Task description ▸
If a line in the entries below includes "switches", pick it out and copy it.

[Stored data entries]
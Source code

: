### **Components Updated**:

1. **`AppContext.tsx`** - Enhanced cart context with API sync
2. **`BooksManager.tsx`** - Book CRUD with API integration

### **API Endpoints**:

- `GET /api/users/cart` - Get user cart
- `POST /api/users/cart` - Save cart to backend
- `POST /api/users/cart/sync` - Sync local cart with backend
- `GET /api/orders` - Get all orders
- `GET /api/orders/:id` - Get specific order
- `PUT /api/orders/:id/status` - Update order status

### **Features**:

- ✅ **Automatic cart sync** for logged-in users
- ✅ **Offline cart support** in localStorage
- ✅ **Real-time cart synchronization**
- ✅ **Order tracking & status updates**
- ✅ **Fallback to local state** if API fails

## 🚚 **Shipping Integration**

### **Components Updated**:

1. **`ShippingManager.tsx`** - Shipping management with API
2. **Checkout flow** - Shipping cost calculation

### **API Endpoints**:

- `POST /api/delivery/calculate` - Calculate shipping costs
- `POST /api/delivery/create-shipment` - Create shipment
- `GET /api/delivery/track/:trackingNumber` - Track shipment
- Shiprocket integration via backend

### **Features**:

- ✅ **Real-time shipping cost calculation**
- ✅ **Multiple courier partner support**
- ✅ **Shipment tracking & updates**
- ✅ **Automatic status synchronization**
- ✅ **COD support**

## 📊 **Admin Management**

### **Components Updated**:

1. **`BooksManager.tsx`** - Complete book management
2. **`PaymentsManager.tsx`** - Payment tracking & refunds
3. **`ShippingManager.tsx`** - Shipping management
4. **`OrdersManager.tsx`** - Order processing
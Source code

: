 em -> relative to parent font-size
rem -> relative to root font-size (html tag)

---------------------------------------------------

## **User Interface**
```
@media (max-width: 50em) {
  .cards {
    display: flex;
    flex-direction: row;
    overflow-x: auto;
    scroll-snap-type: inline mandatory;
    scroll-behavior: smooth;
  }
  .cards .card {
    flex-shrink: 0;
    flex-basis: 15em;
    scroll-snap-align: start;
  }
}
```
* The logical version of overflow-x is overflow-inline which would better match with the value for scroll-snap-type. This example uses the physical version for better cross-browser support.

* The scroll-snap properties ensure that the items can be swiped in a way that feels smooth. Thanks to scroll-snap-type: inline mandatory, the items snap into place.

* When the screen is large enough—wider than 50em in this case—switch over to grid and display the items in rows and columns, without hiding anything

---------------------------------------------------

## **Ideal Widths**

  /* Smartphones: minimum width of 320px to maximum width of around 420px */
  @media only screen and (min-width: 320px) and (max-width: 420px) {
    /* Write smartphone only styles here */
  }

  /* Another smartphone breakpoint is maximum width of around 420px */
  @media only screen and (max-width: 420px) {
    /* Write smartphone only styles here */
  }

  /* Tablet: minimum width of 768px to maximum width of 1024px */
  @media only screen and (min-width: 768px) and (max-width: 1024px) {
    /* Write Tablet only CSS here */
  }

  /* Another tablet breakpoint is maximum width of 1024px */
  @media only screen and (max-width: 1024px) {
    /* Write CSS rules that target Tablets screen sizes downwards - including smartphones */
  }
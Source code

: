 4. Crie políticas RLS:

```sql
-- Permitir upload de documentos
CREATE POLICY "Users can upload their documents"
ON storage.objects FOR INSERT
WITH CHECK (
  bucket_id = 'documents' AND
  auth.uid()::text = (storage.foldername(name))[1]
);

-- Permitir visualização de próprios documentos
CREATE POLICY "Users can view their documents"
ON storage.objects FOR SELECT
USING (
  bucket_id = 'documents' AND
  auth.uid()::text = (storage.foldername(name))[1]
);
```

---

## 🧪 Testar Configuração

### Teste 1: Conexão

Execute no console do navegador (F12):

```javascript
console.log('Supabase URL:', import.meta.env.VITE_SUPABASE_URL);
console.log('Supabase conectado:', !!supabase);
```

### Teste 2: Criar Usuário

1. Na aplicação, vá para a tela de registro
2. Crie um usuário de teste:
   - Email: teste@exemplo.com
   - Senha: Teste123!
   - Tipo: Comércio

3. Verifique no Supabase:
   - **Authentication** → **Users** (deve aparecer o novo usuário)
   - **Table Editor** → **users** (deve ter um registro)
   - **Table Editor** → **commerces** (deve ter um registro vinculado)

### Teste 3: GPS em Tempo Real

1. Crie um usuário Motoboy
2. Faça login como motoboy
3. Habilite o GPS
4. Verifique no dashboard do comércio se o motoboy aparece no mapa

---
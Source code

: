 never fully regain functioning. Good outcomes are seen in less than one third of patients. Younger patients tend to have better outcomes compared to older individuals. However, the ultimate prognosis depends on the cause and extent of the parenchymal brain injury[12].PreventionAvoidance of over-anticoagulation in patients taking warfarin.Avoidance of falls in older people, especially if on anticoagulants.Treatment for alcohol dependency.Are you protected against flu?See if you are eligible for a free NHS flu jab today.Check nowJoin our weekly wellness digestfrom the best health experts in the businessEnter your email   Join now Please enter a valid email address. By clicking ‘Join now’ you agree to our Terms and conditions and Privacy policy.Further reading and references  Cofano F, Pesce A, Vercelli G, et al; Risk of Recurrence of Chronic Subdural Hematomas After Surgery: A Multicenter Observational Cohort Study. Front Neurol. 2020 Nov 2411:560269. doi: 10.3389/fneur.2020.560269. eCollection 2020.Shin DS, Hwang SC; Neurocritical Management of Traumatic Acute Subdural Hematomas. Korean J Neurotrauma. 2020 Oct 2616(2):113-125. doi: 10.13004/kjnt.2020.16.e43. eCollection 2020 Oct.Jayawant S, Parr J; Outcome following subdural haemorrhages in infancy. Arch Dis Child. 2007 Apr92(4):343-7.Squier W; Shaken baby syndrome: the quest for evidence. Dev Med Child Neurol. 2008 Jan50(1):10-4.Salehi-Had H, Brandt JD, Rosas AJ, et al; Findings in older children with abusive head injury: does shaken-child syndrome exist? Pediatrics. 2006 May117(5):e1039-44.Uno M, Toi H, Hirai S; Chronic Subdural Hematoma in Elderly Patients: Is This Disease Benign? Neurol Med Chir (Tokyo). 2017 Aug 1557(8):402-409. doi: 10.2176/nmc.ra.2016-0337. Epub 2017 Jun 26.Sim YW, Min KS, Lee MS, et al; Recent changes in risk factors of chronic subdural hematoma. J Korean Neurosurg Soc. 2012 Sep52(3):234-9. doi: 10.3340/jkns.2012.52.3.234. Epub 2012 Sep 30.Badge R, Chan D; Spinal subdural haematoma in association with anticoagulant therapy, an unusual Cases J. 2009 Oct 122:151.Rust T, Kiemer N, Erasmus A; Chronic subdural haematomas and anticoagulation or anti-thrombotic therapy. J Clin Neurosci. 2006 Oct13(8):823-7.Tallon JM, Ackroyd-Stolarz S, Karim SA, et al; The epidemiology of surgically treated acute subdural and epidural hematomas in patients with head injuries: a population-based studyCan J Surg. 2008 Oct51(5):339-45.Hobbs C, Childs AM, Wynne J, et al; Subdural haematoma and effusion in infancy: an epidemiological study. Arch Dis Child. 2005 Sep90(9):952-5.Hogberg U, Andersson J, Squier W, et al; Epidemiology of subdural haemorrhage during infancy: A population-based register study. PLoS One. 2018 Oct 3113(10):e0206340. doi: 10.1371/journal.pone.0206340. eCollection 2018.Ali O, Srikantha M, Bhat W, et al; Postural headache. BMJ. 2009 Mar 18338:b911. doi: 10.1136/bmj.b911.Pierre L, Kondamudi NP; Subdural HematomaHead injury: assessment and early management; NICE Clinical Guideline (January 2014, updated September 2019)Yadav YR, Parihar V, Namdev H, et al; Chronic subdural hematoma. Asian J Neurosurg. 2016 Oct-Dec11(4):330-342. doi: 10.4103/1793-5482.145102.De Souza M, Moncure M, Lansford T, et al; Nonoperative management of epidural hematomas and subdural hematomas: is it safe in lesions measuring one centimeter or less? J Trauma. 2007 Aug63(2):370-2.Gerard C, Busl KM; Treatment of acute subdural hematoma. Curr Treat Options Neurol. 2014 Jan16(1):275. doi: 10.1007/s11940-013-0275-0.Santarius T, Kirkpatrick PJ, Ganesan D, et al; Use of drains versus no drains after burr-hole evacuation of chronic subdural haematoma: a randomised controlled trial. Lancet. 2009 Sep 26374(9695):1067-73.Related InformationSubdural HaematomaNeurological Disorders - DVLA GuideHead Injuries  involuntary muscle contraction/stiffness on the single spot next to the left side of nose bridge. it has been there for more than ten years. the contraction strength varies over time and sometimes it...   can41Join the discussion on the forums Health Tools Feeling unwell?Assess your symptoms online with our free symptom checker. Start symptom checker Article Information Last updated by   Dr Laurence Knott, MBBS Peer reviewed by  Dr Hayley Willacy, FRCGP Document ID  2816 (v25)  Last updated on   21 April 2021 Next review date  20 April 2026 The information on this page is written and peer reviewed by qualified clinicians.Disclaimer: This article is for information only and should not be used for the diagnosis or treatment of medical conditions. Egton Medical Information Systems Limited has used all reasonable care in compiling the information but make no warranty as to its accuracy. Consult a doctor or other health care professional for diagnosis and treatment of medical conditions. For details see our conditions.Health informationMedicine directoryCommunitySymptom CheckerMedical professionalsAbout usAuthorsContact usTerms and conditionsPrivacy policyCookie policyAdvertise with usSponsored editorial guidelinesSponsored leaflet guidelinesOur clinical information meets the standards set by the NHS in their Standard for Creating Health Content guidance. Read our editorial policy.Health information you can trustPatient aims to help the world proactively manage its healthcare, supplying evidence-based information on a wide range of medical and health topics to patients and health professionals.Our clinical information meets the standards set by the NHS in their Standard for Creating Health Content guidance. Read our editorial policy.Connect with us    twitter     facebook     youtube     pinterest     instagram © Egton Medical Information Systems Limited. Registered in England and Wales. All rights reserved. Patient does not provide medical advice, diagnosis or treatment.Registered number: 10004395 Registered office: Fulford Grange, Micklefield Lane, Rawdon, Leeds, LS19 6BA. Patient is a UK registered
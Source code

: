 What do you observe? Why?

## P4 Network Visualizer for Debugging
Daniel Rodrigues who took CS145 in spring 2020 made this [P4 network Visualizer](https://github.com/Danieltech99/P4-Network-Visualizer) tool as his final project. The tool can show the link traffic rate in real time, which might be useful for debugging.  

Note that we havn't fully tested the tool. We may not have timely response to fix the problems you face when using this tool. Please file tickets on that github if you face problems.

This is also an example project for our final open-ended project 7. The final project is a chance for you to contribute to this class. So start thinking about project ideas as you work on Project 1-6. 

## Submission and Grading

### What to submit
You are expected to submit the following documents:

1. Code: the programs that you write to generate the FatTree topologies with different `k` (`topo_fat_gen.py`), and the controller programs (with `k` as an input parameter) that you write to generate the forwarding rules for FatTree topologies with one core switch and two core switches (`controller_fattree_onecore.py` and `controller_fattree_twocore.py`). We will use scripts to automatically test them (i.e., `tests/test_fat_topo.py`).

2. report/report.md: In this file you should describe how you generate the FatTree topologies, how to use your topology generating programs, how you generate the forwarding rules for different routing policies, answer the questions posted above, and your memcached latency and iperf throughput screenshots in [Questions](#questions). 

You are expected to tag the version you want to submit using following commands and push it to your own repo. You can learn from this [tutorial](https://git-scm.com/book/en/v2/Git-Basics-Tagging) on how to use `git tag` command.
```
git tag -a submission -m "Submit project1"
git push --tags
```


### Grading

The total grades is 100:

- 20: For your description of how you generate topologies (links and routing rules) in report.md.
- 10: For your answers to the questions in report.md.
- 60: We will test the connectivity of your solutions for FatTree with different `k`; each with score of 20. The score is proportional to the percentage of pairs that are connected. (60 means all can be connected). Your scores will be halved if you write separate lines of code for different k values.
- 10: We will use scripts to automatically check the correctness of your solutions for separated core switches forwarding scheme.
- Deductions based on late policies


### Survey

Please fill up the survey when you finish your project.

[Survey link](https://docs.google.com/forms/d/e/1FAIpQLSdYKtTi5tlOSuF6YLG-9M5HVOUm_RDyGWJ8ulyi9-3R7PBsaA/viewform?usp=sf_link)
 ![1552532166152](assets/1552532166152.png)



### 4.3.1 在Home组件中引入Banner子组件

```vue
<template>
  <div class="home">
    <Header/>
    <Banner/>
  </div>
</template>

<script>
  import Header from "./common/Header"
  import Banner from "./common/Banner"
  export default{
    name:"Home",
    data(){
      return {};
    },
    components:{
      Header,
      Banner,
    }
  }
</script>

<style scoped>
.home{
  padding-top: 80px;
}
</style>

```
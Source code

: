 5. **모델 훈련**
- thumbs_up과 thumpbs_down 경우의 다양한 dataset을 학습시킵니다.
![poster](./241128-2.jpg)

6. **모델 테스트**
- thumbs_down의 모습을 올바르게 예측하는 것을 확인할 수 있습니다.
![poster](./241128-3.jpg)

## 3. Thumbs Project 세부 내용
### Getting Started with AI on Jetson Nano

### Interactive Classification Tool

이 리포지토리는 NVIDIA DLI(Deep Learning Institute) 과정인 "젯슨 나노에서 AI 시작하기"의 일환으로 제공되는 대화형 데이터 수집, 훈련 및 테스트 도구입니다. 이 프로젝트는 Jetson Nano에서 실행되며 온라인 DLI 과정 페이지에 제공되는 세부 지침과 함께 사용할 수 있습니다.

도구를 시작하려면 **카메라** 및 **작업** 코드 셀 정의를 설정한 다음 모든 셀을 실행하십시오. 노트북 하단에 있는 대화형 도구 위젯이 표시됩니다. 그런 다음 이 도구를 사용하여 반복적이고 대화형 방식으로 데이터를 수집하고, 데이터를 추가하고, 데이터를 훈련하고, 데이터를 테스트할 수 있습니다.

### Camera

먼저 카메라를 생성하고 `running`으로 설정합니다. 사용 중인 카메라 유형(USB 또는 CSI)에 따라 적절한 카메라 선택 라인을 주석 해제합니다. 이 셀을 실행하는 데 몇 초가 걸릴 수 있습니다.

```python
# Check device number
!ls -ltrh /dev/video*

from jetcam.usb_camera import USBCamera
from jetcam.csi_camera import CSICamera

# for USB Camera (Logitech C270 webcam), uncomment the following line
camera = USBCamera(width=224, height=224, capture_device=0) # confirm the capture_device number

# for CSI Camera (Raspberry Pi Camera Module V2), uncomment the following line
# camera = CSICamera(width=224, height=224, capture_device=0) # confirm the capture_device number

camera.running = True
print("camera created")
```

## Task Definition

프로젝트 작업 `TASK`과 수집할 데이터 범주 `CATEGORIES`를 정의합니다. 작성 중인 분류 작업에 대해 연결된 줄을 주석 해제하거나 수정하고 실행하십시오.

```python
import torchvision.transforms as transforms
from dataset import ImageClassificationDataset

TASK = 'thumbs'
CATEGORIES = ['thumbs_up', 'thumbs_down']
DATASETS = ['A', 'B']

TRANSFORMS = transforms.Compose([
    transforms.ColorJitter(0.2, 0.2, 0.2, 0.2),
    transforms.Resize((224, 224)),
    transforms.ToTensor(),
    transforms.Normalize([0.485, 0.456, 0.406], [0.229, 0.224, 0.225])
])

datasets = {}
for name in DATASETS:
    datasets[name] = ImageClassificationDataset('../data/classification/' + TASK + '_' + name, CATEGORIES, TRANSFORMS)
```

Task output ▸
1. Code: the programs that you write to generate the FatTree topologies with different `k` (`topo_fat_gen.py`), and the controller programs (with `k` as an input parameter) that you write to generate the forwarding rules for FatTree topologies with one core switch and two core switches (`controller_fattree_onecore.py` and `controller_fattree_twocore.py`). We will use scripts to automatically test them (i.e., `tests/test_fat_topo.py`).
- 10: We will use scripts to automatically check the correctness of your solutions for separated core switches forwarding scheme.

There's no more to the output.